Data for this task —
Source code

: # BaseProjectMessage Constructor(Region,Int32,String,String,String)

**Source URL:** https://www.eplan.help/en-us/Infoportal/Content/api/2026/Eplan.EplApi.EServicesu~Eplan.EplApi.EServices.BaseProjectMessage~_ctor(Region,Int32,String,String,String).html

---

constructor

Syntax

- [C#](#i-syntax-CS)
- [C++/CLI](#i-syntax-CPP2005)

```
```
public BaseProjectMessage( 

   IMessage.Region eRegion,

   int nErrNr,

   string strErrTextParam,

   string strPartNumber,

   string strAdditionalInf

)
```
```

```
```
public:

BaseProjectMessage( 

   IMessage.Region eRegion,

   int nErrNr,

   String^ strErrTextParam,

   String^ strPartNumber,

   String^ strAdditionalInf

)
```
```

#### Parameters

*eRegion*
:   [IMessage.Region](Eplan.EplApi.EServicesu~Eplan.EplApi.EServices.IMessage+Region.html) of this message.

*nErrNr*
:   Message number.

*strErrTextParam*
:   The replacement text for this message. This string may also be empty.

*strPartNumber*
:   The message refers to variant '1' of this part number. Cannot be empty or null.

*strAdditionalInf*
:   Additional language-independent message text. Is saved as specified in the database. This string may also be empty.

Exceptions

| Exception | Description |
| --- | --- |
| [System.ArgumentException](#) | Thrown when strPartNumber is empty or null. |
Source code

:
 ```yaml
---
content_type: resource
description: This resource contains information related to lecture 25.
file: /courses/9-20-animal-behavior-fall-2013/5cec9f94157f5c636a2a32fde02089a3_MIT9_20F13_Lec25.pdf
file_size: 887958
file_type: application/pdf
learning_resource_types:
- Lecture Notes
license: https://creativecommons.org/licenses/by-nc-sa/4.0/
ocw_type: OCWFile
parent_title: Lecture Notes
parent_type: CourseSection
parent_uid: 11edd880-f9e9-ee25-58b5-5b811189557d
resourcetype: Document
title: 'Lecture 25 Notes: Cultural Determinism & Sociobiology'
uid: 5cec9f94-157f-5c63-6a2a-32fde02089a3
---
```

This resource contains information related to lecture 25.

Required work — Return all of the entries exactly as written.

Response to this task —
Source code

: # BaseProjectMessage Constructor(Region,Int32,String,String,String)

**Source URL:** https://www.eplan.help/en-us/Infoportal/Content/api/2026/Eplan.EplApi.EServicesu~Eplan.EplApi.EServices.BaseProjectMessage~_ctor(Region,Int32,String,String,String).html

---

constructor

Syntax

- [C#](#i-syntax-CS)
- [C++/CLI](#i-syntax-CPP2005)

```
```
public BaseProjectMessage( 

   IMessage.Region eRegion,

   int nErrNr,

   string strErrTextParam,

   string strPartNumber,

   string strAdditionalInf

)
```
```

```
```
public:

BaseProjectMessage( 

   IMessage.Region eRegion,

   int nErrNr,

   String^ strErrTextParam,

   String^ strPartNumber,

   String^ strAdditionalInf

)
```
```

#### Parameters

*eRegion*
:   [IMessage.Region](Eplan.EplApi.EServicesu~Eplan.EplApi.EServices.IMessage+Region.html) of this message.

*nErrNr*
:   Message number.

*strErrTextParam*
:   The replacement text for this message. This string may also be empty.

*strPartNumber*
:   The message refers to variant '1' of this part number. Cannot be empty or null.

*strAdditionalInf*
:   Additional language-independent message text. Is saved as specified in the database. This string may also be empty.

Exceptions

| Exception | Description |
| --- | --- |
| [System.ArgumentException](#) | Thrown when strPartNumber is empty or null. |
Source code

:
 ```yaml
---
content_type: resource
description: This resource contains information related to lecture 25.
file: /courses/9-20-animal-behavior-fall-2013/5cec9f94157f5c636a2a32fde02089a3_MIT9_20F13_Lec25.pdf
file_size: 887958
file_type: application/pdf
learning_resource_types:
- Lecture Notes
license: https://creativecommons.org/licenses/by-nc-sa/4.0/
ocw_type: OCWFile
parent_title: Lecture Notes
parent_type: CourseSection
parent_uid: 11edd880-f9e9-ee25-58b5-5b811189557d
resourcetype: Document
title: 'Lecture 25 Notes: Cultural Determinism & Sociobiology'
uid: 5cec9f94-157f-5c63-6a2a-32fde02089a3
---
```

This resource contains information related to lecture 25.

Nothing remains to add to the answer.